For bilinear interpolation, see:
http://tech-algorithm.com/articles/bilinear-image-scaling/
Similarly, for scaling down, you would need to take into consideration the dimension ratio between the old and new image size. Let's approach this one dimensionally and assume a one-dimensional array of pixels that we want to resize: This means that, if an image is 50% of the original one, then each of the pixels of the new image will correspond to two pixels of the original image (e.g. old image dimension: 120 pixels. new image dimension is 50%: 60 pixels. 120/60=2 pixels correspond to one pixel in the new image. ). So an average of these two pixels would have to be calculated (for R, G and B), and the result applied to the single pixel corresponding to those in the new image. This, done for all pixels in the array, eventually creates a value for the pixels of the new (now scaled down) image/array.

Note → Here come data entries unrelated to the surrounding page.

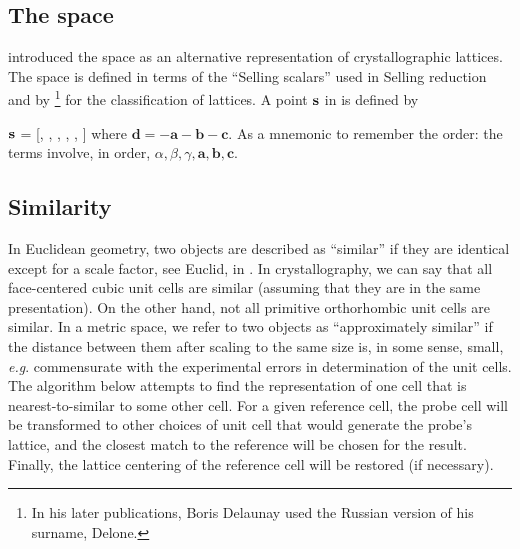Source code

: \documentclass[preprint]{iucr}              %
\numberwithin{equation}{section}
\numberwithin{equation}{section}
\begin{document}
	\subsection{The space \SVI{}}
	 introduced the space \SVI{} as an alternative
	representation of crystallographic lattices. The space is defined in terms of the
	``Selling scalars'' used in Selling reduction \cite{Selling1874} and by %
		\footnote{In his later publications, Boris Delaunay used the Russian version of his surname, Delone.}
	for the classification of lattices. A point $\bf{s}$ in \SVI{} is defined by 
	
	$\bf{s}$  = [, , , , , ]
	where
	${\mathbf d} = -{\mathbf a} - {\mathbf b} - {\mathbf c}$.
	As a mnemonic to remember the order: the terms involve, in order, $ \alpha, \beta,
	\gamma, \mathbf{a}, \mathbf{b}, \mathbf{c}$.
	
	
	\subsection{Similarity}
	
In Euclidean geometry, two objects are described as ``similar'' if they are identical except for a scale factor, see Euclid, in \cite{heath1956thirteen}.
	In crystallography, we can say that all face-centered cubic unit cells are similar (assuming
	that they are in the same presentation). On the other hand, not all primitive orthorhombic 
	unit cells are similar.  In a metric space, we
	refer to two objects as ``approximately similar'' if the distance between them after scaling
	to the same size is, in some sense, small, {\it e.g}. commensurate with the experimental errors
	in determination of the unit cells.  The algorithm below attempts to find the representation of one 
	cell that is nearest-to-similar to some other cell. For a given reference cell, the probe cell
	will be transformed to other choices of unit cell that would generate the probe's lattice, and the
	closest match to the reference will be chosen for the result. Finally, the lattice centering
	of the reference cell will be restored (if necessary).
	
\end{document}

So, expanding to a 2D example: for a uniform scale-down of your image you'd want to uniformly affect the x and y dimensions by a given amount. Continuing the previous example, 50% scaling down, and with 120x120 as my original image size, this gives the new image size of 60x60 and the ratio of 2 full pixels (in each dimesion) of the original image corresponding to one pixel of the new image. So, you could divide your image in elementary "textures" of 2x2 pixels, and then average these to a single pixel, and then apply that to the corresponding pixel value in your new image. This is a simplified example, of course. For images that are not square, and whose scaling amount differs, you would end up with floating point ratios -- which would have to be resolved into integral units , since you are dealing with designating integral pixel values. Similarly, for non-uniform scaling, you would have to alter your calculations so that the non-uniformity is taken into account: this is completely off the top of my head, although I can't remember a non-uniform scale-down algorithm that performs interpolation, so I thought that perhaps you can create a new image with the new aspect ratio in the form of a scale-up, applying bi-linear interpolation to generate it's pixels, then apply a uniform scale-down to that resultant image in order to generate the non-uniformly scaled-down result you originally intended (I'm certainly not sure whether the non-uniform scale-down requires these two steps or if it can be achieved in one. I could very likely be wrong and this can be applied in a single step rather than two -- which would be much more efficient if this is indeed the case -- although pixel filter algorithms are not current for me and I am not sure at the moment).
I hope this is somewhat helpful to you!